ジョセフ・ヒース「資本主義が嫌いな人のための経済学」(12)~第10章 同一賃金

 資本主義で悩ましいことの一つに、労働報酬がその人が受けるに値するものと無関係にみえるというのがある。
 右派によれば、競争市場でならば稼ぎ手が組織にもたらす価値と全く同等な賃金を各労働者に振り当てられると期待できた。この考え方は間違いだった。賃金の最も重要な決定要因はその人が生み出すものではなく、どのくらい簡単に交替可能なのかということだ。それは多くの人の自然的正義の感覚に一致しないが、このように賃金が決められることの利点はいくつかある。また、左派によれば、賃金率は社会が特定の労働に与える価値で決まると考えがちだった。現実には、賃金率は雇用主が労働者の仕事に与える価値で決まるものですらない。
 勤勉で善良な人がいい給料をもらえるのが自然な考えのように思えるのに、資本主義ではそうはならない。結果としての所得の分配には控えめに言っても道徳的に問題がある。市場経済における賃金は他の価格と同じように、報酬というだけでなくインセンティブ効果でもあることだ。分配の公正を理由に慈善的な価格方針を採れば、負のインセンティブ効果を招きかねない。貧困対策として賃金を操作するよりは、労働者に金銭を与える方がましな場合が多い。
 賃金について議論する際には基本的に経済上の事実を念頭に置いておく必要がある。第一に、人間の条件の大本は極貧状態ということだ。人類史の大半で人々は生存水準すれすれ生活をしてきた。そういう状態がデフォルトなのだ。第二に、不公平は吹聴されるほどの大事ではないということだ。ほとんどの貧困社会では不公平はあまり庶民から多くを奪っていない。たとえ上流階級が貯め込んだ富を押収して再配分しても、庶民の生活水準はたいして改善されない。富は概してごく少数の手に集まっているだけで、大多数に分けるとたいして役に立たない。これは国民一人当たりのGDP統計を見れば、富の配分よりも問題は富の総量であることが分かる。

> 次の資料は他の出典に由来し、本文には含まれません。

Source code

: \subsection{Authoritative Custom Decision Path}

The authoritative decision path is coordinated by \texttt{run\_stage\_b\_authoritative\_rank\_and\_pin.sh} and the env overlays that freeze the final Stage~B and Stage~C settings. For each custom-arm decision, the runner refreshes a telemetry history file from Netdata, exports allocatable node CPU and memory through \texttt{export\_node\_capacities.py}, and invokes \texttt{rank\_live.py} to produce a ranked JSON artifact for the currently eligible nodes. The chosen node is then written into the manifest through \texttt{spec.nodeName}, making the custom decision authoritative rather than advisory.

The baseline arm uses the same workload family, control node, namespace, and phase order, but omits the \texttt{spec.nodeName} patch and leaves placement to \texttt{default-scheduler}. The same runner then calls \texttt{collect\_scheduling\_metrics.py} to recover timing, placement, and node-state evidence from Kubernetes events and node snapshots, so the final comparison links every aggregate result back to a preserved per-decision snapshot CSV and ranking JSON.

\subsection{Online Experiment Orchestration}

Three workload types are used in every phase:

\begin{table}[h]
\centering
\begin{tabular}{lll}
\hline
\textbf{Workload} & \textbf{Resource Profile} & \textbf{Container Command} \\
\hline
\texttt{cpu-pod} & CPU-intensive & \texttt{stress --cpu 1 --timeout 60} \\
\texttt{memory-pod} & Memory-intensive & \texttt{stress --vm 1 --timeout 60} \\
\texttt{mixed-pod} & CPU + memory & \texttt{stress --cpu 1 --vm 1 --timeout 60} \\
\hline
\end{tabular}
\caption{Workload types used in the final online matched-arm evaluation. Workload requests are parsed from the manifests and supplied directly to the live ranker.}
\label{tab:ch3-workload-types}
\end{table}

 実際、庶民の所得は社会・政治制度に労働がどれほど良くまたは悪く扱われているかで決まるのではなく、本当に重要なのは労働生産性の平均水準である。これが長期的に賃金を決める。
 賃金は短期的には経営者の好きに弄り回せるが、長期的には労働生産性で賃金が決まる。このため、平均的労働者の福祉の増進のためには、分配の問題にこだわりすぎるのは得策ではない。
 一つの部門の生産性向上から得られる労働者の便益は、当人が生産的に働いているか否かには関係なく、他の労働者たちにも分けられれるものだ。短期的には、一部の労働者が、とりわけ特殊技能をもっていたり時間と金のかかる訓練を受けたりして、他者がその市場に食い込みにくい場合には、特別な生産性上昇の便益を得られるかもしれない。しかし、長期的には労働力は職業間で移動しやすいため、数十年にわたって経済の様々な部門で生産性が上昇し、それを賃金の変化と比べると、ほとんど相関がみられない。ところが、平均生産性の上昇と賃金の上昇には強い相関がある。だから発展途上国の賃金は、労働者個人の生産性が富裕国と比べてもそん色ないほど高度に自動化された工場でも非常に低い。彼らの給料は清算しているものとは少ししか関係していない。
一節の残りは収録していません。